Opinion of the Court

"If these allegations upon a trial remained uncontradicted or unqualified, the conclusion would be irresistible, tantamount for all practical purposes to a mathematical demonstration, that the legislation is solely concerned with segregating white and colored voters by fencing Negro citizens out of town so as to deprive them of their pre-existing municipal vote." 364 U. S., at 341.

The majority resolved the case under the Fifteenth Amendment. Id., at 342-348. Justice Whittaker, however, concluded that the "unlawful segregation of races of citizens" into different voting districts was cognizable under the Equal Protection Clause. Id., at 349 (concurring opinion).

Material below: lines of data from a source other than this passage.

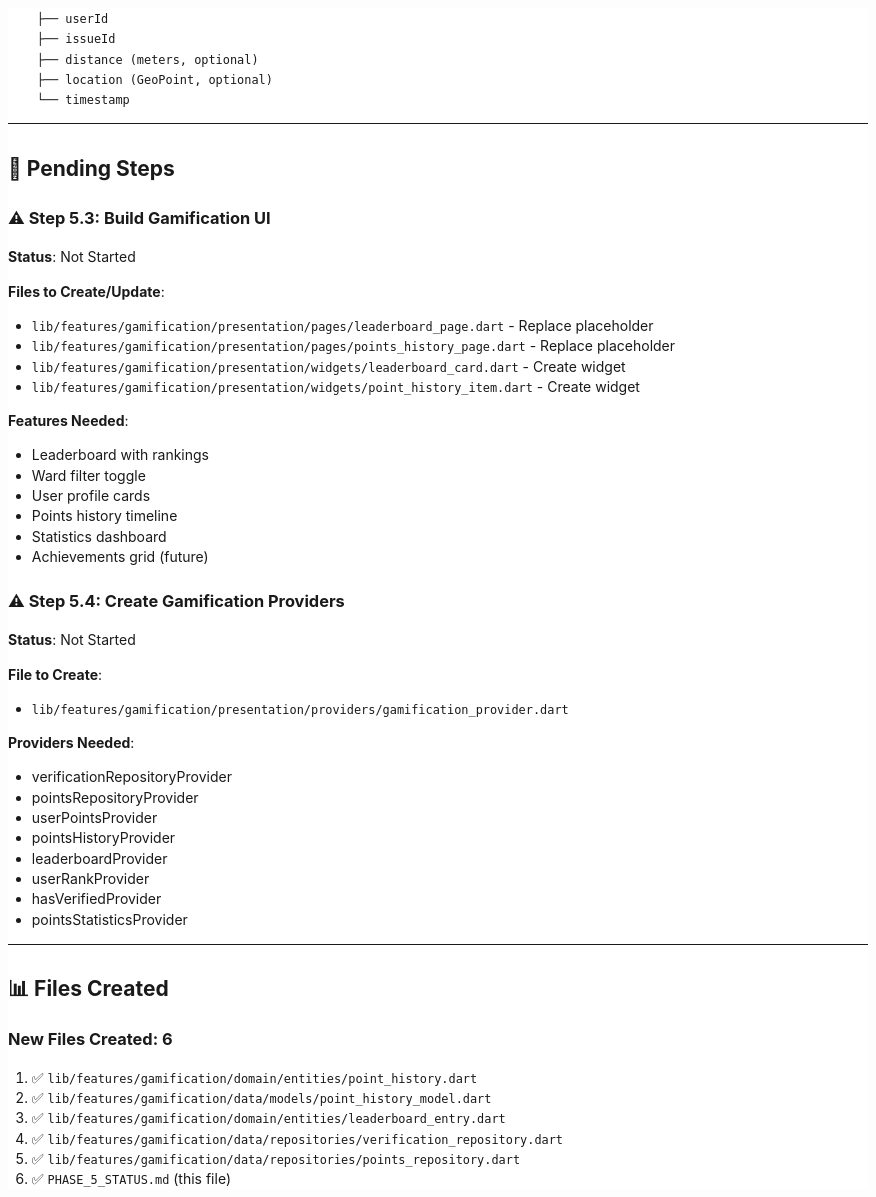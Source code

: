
 ```
    ├── userId
    ├── issueId
    ├── distance (meters, optional)
    ├── location (GeoPoint, optional)
    └── timestamp
```

---

## 🚧 Pending Steps

### ⚠️ Step 5.3: Build Gamification UI
**Status**: Not Started

**Files to Create/Update**:
- `lib/features/gamification/presentation/pages/leaderboard_page.dart` - Replace placeholder
- `lib/features/gamification/presentation/pages/points_history_page.dart` - Replace placeholder
- `lib/features/gamification/presentation/widgets/leaderboard_card.dart` - Create widget
- `lib/features/gamification/presentation/widgets/point_history_item.dart` - Create widget

**Features Needed**:
- Leaderboard with rankings
- Ward filter toggle
- User profile cards
- Points history timeline
- Statistics dashboard
- Achievements grid (future)

### ⚠️ Step 5.4: Create Gamification Providers
**Status**: Not Started

**File to Create**:
- `lib/features/gamification/presentation/providers/gamification_provider.dart`

**Providers Needed**:
- verificationRepositoryProvider
- pointsRepositoryProvider
- userPointsProvider
- pointsHistoryProvider
- leaderboardProvider
- userRankProvider
- hasVerifiedProvider
- pointsStatisticsProvider

---

## 📊 Files Created

### New Files Created: 6
1. ✅ `lib/features/gamification/domain/entities/point_history.dart`
2. ✅ `lib/features/gamification/data/models/point_history_model.dart`
3. ✅ `lib/features/gamification/domain/entities/leaderboard_entry.dart`
4. ✅ `lib/features/gamification/data/repositories/verification_repository.dart`
5. ✅ `lib/features/gamification/data/repositories/points_repository.dart`
6. ✅ `PHASE_5_STATUS.md` (this file)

This Court's subsequent reliance on Gomillion in other Fourteenth Amendment cases suggests the correctness of Justice Whittaker's view. See, e. g., Feeney, supra, at 272; Whitcomb v. Chavis, 403 U. S. 124, 149 (1971); see also Mobile v. Bolden, 446 U. S. 55, 86 (1980) (Stevens, J., concurring in judgment) (Gomillion's holding "is compelled by the Equal Protection Clause"). Gomillion thus supports appellants' contention that district lines obviously drawn for the purpose of separating voters by race require careful scrutiny under the Equal Protection Clause regardless of the motivations underlying their adoption.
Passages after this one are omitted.